US/World

New York City Building Collapse Injures 12: Inspectors Look To ‘Bug Bombs’ As Possible Cause

Building Explosion, Fire And Collapse May Be Caused by 'Bug Bomb'
Officials are looking at ‘bug bomb’ pesticides as the possible cause of a New York City building collapse. Jrim, CC By-ND 2.0

A New York City building collapse Thursday afternoon has left 12 injured, including four firefighters. Insect pesticide canisters, also known as 'bug bombs,' were found inside the Chinatown apartment that exploded. A fire followed the explosion, and eventually the five-story building partially collapsed.

Firefighters received an emergency call about the first explosion around 12:45 p.m., the fire department said. When they arrived at the building, which has businesses on the ground level and apartments on the top four floors, the explosion had already shattered the windows of the first three floors.

"We opened the front door and could see the fire in the back," said fire Chief John Bley.

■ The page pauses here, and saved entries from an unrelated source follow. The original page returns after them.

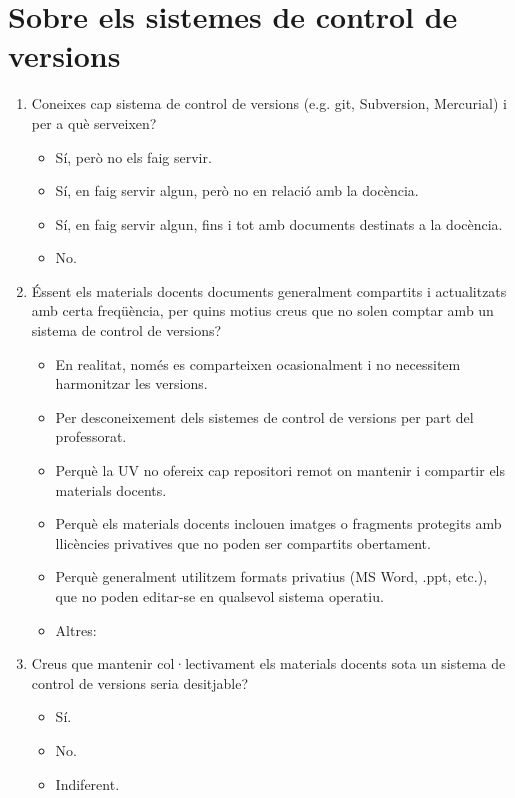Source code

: \documentclass[a4paper,12pt]{article}
\newcounter{preg}[section]
\begin{document}
\section{Sobre els sistemes de control de versions}
\begin{enumerate}
\item {} Coneixes cap sistema de control de versions (e.g. \textsf{git}, Subversion, Mercurial) i
      per a què serveixen?
   \begin{itemize}
   \item Sí, però no els faig servir.
   \item Sí, en faig servir algun, però no en relació amb la docència.
   \item Sí, en faig servir algun, fins i tot amb documents destinats a la docència.
   \item No.
   \end{itemize}

\item {} Éssent els materials docents documents generalment compartits i actualitzats amb certa
      freqüència, per quins motius creus que no solen comptar amb un sistema de control de
      versions?
   \begin{itemize}
   \item En realitat, només es comparteixen ocasionalment i no necessitem harmonitzar les versions.
   \item Per desconeixement dels sistemes de control de versions per part del professorat.
   \item Perquè la UV no ofereix cap repositori remot on mantenir i compartir els materials
         docents.
   \item Perquè els materials docents inclouen imatges o fragments protegits amb llicències
         privatives que no poden ser compartits obertament.
   \item Perquè generalment utilitzem formats privatius (MS Word, .ppt, etc.), que no poden
         editar-se en qualsevol sistema operatiu.
   \item Altres:
   \vspace*{1cm}
   \end{itemize}

\item {} Creus que mantenir col·lectivament els materials docents sota un sistema de control de
      versions seria desitjable?
   \begin{itemize}
   \item Sí.
   \item No.
   \item Indiferent.
   \end{itemize}


\end{enumerate}
\end{document}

Investigators on the scene found several safety violations that may also have contributed to the explosions, which have left three of the 12 hospitalized individuals seriously injured. In fact, the City Department of Buildings officials found 16 instances of illegally converted apartments, gas pipes, wiring, and gates. Officials issued a full-vacate order after they found exits were blocked and that the building lacked proper smoke and carbon monoxide detectors.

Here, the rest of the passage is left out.